### DIRECTIONS FOR THIS TASK:
Check each line of the entries. Copy the ones that contain the string "times".
**** DATA IN THIS EXERCISE
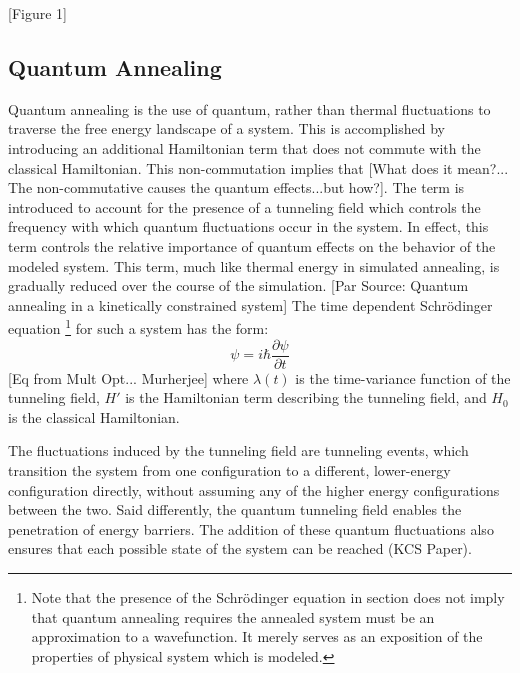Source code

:\documentclass[11pt]{afthesis}
\begin{document}
[Figure 1] 



\subsection{Quantum Annealing}

Quantum annealing is the use of quantum, rather than thermal fluctuations to traverse the free energy landscape of a system. This is accomplished by introducing an additional Hamiltonian term that does not commute with the classical Hamiltonian. This non-commutation implies that [What does it mean?... The non-commutative causes the quantum effects...but how?].  The term is introduced to account for the presence of a tunneling field which controls the frequency with which quantum fluctuations occur in the system. In effect, this term controls the relative importance of quantum effects on the behavior of the modeled system. This term, much like thermal energy in simulated annealing, is gradually reduced over the course of the simulation. [Par Source: Quantum annealing in a kinetically constrained system] The time dependent Schrödinger equation \footnote{Note that the presence of the Schrödinger equation in section does not imply that quantum annealing requires the annealed system must be an approximation to a wavefunction. It merely serves as an exposition of the properties of physical system which is modeled.} for such a system has the form: \begin{equation}
[\lambda(t)H' + H_0]\psi = i\hbar \frac{\partial \psi}{\partial t}
\end{equation} [Eq from Mult Opt... Murherjee] where \begin{math} \lambda(t) \end{math} is the time-variance function of the tunneling field, \begin{math} H' \end{math} is the Hamiltonian term describing the tunneling field, and \begin{math} H_0 \end{math} is the classical Hamiltonian. 

The fluctuations induced by the tunneling field are tunneling events, which transition the system from one configuration to a different, lower-energy configuration directly, without assuming any of the higher energy configurations between the two. Said differently, the quantum tunneling field enables the penetration of energy barriers. The addition of these quantum fluctuations also ensures that each possible state of the system can be reached (KCS Paper). 
\end{document}

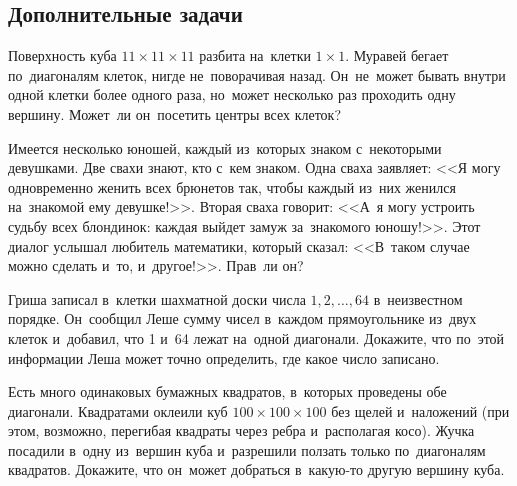 

\subsection*{Дополнительные задачи}



\begin{problems}

\item
Поверхность куба $11 \times 11 \times 11$ разбита на~клетки $1 \times 1$.
Муравей бегает по~диагоналям клеток, нигде не~поворачивая назад.
Он~не~может бывать внутри одной клетки более одного раза, но~может несколько
раз проходить одну вершину.
Может~ли он~посетить центры всех клеток?

\item
Имеется несколько юношей, каждый из~которых знаком с~некоторыми девушками.
Две свахи знают, кто с~кем знаком.
Одна сваха заявляет:
<<Я могу одновременно женить всех брюнетов так, чтобы каждый из~них женился
на~знакомой ему девушке!>>.
Вторая сваха говорит:
<<А~я могу устроить судьбу всех блондинок: каждая выйдет замуж за~знакомого
юношу!>>.
Этот диалог услышал любитель математики, который сказал:
<<В~таком случае можно сделать и~то, и~другое!>>.
Прав~ли он?

\item
Гриша записал в~клетки шахматной доски числа $1, 2, \ldots, 64$ в~неизвестном
порядке.
Он~сообщил Леше сумму чисел в~каждом прямоугольнике из~двух клеток и~добавил,
что 1 и~64 лежат на~одной диагонали.
Докажите, что по~этой информации Леша может точно определить, где какое число
записано.

\item
Есть много одинаковых бумажных квадратов, в~которых проведены обе диагонали.
Квадратами оклеили куб $100 \times 100 \times 100$ без щелей и~наложений
(при этом, возможно, перегибая квадраты через ребра и~располагая косо).
Жучка посадили в~одну из~вершин куба и~разрешили ползать только по~диагоналям
квадратов.
Докажите, что он~может добраться в~какую-то другую вершину куба.

\end{problems}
********
### ANSWER BELOW:
Поверхность куба $11 \times 11 \times 11$ разбита на~клетки $1 \times 1$.
Квадратами оклеили куб $100 \times 100 \times 100$ без щелей и~наложений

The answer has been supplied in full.